We began our project by trying a few different machine learning models that can run on the pi for speech to text. Some versions that we tried are Whisper AI, Vosk, and an older free version of Googles speech recognition. While both of these run very fast on the pi, they are not accurate enough to be used. For example, we recorded ourselves saying “Turn on the light.”, and Vosk translated it as “Turn off the light.”. While the translation is close, it performs the opposite action that we want,
making the entire project perform poorly. Because of this, we wanted to use a more powerful, albeit slow, model like Whisper AI, which was able to translate almost everything we said perfectly. The issue is that Whisper AI is very slow, and can take 10 seconds or more to translate. We ended up going back to Vosk and adjusting some settings, such as changing the sample rate to 44100, and we were able to get it to translate with good accuracy.
With this, we added text to speech so that the device and respond to us. We used pico2wave to accomplish this. This is a command line text to speech tool that we simple call using os.system. To make sure all of this works, we set up the device to repeat everything we say to it.
With this in place, we were able to make a setup for receiving commands. We wanted to make this modular so that it would be easy to add as many commands as we wanted. The way we ended up doing it is that we first receive the audio data from the user. With this, we convert the audio into text and use the python "split" method to turn the string into a list of strings.
We then compare this list of strings to a list of keywords. For example, you could say "please make a note", and the device would compare that to our list of keywords and find "make note" to determine that is should make a note.
To actually run commands, we created a dictionary. The keys in the dictionary are the commands, such as "make note". The values are function pointers that will run a function to complete whatever task we give it. The cycle for sending a commands can be seen below.

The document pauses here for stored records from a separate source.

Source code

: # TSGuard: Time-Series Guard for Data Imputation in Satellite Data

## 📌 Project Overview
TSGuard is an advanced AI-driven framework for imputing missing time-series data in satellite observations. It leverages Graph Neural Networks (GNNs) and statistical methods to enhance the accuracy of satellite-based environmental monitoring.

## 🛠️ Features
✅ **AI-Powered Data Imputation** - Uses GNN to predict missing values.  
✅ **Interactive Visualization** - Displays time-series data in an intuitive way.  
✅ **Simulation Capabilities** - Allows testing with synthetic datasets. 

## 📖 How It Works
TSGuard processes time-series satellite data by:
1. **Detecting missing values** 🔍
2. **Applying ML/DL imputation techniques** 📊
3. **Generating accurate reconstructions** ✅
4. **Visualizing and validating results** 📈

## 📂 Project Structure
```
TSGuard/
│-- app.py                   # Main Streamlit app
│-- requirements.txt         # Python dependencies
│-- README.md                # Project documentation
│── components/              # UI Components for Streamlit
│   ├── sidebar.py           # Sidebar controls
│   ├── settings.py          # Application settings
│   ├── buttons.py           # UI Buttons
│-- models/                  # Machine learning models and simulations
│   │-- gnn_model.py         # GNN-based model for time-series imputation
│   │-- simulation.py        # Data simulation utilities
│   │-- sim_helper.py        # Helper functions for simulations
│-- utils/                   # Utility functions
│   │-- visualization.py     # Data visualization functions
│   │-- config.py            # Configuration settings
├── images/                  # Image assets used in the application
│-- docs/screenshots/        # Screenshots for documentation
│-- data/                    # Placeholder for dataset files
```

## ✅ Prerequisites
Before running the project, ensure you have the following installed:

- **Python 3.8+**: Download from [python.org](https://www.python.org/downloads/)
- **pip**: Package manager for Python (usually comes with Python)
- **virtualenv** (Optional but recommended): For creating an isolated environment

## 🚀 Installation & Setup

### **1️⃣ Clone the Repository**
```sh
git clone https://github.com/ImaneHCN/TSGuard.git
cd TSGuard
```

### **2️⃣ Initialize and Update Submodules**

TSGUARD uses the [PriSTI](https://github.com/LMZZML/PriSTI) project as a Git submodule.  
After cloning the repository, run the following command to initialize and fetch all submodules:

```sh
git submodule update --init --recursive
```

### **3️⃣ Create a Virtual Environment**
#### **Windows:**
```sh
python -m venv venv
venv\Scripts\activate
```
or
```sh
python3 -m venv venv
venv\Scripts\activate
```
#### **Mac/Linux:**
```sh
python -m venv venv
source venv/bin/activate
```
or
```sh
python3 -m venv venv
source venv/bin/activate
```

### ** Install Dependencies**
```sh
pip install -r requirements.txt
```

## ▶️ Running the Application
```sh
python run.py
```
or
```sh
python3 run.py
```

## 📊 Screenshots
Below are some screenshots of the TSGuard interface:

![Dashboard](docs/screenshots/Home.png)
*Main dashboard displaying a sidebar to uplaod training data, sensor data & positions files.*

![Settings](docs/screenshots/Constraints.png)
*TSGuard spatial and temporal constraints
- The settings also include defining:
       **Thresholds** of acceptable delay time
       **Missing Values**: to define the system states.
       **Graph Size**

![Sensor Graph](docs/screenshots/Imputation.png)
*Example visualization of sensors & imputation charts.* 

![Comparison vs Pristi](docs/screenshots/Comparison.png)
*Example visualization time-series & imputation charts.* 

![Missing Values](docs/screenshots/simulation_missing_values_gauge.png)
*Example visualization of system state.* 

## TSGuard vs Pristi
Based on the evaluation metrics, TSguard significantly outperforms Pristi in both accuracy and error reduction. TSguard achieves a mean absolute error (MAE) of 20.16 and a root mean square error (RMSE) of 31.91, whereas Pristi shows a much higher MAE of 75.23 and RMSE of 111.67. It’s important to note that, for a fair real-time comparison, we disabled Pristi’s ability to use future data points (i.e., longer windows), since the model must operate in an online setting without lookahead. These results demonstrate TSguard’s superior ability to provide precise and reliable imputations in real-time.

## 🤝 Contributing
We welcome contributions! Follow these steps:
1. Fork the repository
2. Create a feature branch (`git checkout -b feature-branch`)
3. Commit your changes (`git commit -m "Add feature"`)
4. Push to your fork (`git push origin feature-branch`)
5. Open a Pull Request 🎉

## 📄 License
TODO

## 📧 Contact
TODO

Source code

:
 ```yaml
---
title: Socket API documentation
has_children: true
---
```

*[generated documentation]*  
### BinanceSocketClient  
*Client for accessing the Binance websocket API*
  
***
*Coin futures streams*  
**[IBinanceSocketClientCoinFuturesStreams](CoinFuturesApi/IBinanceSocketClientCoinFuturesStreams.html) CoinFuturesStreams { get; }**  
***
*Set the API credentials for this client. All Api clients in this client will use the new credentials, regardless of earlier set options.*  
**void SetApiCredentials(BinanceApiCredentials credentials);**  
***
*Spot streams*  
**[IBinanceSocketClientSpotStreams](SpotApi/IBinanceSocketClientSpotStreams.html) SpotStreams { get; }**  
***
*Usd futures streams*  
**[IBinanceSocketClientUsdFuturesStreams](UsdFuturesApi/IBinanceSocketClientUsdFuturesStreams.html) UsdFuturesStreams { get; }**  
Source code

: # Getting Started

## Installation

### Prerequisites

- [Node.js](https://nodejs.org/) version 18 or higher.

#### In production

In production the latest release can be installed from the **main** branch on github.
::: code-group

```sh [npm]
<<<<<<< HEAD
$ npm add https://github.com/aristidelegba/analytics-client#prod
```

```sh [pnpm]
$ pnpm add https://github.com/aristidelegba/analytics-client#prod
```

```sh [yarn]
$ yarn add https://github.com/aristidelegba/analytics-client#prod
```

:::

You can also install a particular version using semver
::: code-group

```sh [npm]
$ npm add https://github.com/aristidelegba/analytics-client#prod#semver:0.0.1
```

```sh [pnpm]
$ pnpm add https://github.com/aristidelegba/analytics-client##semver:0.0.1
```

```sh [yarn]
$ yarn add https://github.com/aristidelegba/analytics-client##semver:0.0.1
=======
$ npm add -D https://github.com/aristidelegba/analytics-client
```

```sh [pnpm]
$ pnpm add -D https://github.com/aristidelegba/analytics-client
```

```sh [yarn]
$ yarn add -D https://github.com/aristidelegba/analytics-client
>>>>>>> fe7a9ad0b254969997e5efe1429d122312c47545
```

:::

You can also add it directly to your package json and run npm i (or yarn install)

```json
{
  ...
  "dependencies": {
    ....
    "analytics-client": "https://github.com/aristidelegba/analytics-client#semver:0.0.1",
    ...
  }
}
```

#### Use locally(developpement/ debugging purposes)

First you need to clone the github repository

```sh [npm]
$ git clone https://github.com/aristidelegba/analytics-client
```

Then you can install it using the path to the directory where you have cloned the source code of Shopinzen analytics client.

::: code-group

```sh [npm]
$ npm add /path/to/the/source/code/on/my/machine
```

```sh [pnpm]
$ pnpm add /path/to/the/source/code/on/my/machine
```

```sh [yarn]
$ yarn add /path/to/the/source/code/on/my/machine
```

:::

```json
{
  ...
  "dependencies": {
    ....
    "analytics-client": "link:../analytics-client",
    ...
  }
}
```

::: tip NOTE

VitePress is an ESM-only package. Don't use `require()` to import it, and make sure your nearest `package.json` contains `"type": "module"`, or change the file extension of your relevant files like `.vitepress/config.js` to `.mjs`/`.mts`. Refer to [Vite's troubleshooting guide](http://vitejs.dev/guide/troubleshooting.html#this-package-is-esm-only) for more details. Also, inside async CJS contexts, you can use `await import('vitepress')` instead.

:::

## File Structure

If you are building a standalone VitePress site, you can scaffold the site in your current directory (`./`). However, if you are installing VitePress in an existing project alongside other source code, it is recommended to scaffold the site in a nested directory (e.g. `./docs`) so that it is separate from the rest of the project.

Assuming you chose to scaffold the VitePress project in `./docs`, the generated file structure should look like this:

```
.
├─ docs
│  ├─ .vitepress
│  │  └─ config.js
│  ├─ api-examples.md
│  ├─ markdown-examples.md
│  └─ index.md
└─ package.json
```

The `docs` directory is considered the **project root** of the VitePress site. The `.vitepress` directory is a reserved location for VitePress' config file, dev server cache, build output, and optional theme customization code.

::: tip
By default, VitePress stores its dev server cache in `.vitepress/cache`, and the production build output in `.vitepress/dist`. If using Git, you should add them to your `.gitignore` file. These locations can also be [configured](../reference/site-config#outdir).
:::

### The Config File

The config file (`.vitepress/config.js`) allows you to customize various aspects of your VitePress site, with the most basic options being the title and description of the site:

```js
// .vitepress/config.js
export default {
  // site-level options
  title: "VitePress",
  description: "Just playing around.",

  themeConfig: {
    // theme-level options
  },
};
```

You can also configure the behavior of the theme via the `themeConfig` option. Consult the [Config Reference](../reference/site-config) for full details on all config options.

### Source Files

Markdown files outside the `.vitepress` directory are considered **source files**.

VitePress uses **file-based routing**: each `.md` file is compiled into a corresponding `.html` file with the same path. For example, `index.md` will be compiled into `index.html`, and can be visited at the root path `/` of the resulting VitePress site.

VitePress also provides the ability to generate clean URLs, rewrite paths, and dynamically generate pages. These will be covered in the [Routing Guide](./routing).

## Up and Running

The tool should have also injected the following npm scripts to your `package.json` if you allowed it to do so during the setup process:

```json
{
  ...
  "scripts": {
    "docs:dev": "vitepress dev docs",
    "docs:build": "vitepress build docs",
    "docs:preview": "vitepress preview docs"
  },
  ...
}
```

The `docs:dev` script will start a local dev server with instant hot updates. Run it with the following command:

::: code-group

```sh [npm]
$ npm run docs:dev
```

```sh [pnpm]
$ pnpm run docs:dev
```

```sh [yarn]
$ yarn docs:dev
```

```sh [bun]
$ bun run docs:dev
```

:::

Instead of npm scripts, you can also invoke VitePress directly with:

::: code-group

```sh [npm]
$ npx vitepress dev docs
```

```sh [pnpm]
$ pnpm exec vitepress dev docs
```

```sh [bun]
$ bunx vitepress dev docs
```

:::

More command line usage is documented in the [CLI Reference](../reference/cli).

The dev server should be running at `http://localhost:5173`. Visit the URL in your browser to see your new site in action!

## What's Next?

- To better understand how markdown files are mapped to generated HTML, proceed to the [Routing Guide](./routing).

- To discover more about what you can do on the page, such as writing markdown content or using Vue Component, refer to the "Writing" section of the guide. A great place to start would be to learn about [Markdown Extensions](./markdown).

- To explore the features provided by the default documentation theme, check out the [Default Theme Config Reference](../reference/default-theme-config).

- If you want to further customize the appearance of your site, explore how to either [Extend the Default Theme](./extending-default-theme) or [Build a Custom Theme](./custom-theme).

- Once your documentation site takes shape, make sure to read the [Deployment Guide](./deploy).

Lastly, we also decided to add graphics to our project. Our display always shows things like the time and current weather, and it can also show an email notification if a new email is received. On top of this, we wanted to give the device a a personality. So, we added a smily face to the bottom left that changes depending on if it's talking, listening, or idle. A few examples of our interface can be seen below.
Email Notification
Listening face
Responding face
In conclusion, we set out to make an Alexa style personal assistant. We were able to complete this and had a device that could receive and complete certain commands. We also were able to set out code up in a way to make the device easier to expand and add new commands to. Given more time, we would have added music playing functionality, as well as adding more variations to what we currently have. Such as being able to ask for the weather tomorrow as well as right now.